TASK ITEM ▸ Only lines holding the word "each" are wanted from the records; copy all of them.
** DATA SECTION follows **
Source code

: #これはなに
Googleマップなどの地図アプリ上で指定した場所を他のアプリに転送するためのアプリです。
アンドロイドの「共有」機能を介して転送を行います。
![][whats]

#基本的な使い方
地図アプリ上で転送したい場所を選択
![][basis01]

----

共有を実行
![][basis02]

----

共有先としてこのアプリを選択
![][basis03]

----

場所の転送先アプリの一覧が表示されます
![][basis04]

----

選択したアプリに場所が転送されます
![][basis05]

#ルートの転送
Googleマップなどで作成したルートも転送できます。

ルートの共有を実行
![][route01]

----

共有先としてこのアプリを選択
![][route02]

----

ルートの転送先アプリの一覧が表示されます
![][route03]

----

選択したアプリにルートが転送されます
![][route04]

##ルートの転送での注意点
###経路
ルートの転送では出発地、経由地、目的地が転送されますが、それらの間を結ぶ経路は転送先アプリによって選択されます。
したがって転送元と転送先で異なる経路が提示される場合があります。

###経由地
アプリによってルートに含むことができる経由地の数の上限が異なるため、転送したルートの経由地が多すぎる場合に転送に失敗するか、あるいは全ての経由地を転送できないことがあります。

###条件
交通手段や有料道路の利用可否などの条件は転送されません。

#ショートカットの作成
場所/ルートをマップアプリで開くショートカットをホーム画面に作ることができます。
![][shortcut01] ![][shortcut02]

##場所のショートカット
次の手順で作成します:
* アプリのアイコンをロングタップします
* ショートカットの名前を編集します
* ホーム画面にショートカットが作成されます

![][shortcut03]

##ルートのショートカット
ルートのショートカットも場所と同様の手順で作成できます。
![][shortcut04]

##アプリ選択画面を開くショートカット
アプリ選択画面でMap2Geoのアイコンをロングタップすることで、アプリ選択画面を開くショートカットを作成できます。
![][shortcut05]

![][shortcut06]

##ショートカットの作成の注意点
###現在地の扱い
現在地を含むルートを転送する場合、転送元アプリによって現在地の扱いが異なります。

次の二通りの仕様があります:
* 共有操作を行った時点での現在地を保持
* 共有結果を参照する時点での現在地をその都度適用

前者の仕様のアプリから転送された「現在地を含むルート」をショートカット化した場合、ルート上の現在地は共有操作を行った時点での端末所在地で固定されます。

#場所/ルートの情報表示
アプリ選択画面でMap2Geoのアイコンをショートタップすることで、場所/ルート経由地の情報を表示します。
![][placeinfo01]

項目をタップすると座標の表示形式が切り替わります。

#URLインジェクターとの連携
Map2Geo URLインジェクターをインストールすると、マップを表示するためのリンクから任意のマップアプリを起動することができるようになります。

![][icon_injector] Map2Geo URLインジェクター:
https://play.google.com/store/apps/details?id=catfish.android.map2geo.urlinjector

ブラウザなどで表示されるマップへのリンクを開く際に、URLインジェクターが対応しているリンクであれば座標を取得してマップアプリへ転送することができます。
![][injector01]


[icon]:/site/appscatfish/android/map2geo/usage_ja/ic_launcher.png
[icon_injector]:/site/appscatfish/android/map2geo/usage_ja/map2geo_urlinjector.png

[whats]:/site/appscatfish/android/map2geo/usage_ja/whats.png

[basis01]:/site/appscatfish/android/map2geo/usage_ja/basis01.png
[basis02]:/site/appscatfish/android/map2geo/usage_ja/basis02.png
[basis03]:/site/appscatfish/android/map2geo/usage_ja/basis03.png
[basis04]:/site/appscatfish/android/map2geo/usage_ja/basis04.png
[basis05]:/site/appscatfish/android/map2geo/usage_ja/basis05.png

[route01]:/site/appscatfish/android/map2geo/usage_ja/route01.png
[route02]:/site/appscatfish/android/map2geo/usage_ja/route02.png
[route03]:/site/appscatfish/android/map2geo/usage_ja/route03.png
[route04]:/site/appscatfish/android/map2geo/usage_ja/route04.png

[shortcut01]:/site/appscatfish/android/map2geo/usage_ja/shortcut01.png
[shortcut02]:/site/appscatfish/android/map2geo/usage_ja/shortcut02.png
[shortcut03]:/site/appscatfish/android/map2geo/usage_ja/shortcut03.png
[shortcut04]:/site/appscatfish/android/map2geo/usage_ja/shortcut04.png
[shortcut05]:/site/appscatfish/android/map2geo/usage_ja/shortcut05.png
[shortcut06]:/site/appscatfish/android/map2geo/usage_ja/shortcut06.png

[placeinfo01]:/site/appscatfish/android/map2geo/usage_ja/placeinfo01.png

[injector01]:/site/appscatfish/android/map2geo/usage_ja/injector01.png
** End of DATA SECTION **
** DATA SECTION follows **
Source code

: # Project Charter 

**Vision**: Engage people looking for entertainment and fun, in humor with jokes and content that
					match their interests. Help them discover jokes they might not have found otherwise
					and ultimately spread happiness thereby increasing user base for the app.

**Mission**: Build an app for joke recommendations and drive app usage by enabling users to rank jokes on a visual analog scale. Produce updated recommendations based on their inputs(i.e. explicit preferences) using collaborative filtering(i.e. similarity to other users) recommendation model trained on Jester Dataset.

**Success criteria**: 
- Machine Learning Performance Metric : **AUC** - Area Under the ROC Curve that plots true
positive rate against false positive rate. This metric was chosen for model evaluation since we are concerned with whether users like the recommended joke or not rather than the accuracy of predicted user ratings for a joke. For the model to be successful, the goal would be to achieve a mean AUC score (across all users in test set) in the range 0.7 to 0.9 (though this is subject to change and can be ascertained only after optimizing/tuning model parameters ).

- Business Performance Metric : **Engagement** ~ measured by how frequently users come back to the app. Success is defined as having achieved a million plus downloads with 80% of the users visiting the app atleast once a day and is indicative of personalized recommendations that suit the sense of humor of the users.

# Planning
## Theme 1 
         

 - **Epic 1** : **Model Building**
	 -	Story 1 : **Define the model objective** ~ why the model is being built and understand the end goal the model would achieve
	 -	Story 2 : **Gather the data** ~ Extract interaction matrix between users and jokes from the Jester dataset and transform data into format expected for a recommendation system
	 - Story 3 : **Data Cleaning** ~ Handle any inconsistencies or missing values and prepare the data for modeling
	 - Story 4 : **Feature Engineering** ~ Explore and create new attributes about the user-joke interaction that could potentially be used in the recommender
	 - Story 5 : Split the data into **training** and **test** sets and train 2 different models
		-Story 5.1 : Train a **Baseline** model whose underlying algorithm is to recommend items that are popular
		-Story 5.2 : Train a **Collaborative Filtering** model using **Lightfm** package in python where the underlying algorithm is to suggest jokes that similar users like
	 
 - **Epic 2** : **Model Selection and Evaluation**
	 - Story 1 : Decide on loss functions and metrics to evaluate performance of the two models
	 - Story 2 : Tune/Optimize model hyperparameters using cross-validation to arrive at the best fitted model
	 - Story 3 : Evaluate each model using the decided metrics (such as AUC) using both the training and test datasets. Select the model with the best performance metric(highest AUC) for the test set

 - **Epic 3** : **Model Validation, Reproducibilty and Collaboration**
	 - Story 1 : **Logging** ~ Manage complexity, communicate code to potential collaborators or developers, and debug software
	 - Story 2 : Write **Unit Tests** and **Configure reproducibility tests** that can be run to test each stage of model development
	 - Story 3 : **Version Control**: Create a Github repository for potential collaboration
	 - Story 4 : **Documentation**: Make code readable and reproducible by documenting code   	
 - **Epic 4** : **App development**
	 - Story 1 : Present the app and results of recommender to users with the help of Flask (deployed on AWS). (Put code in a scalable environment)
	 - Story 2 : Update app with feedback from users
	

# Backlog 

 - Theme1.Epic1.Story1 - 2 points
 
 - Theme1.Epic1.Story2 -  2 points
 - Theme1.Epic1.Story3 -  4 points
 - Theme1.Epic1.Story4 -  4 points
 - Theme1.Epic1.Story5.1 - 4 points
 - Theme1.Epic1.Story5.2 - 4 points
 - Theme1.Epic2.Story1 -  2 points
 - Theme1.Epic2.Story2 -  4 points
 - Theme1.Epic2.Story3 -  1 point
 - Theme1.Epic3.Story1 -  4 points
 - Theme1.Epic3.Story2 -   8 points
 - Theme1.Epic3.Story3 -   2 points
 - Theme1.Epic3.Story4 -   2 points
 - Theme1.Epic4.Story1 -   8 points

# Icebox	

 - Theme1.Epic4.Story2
** End of DATA SECTION **
ANSWER BELOW ▸
	 - Story 3 : Evaluate each model using the decided metrics (such as AUC) using both the training and test datasets. Select the model with the best performance metric(highest AUC) for the test set
	 - Story 2 : Write **Unit Tests** and **Configure reproducibility tests** that can be run to test each stage of model development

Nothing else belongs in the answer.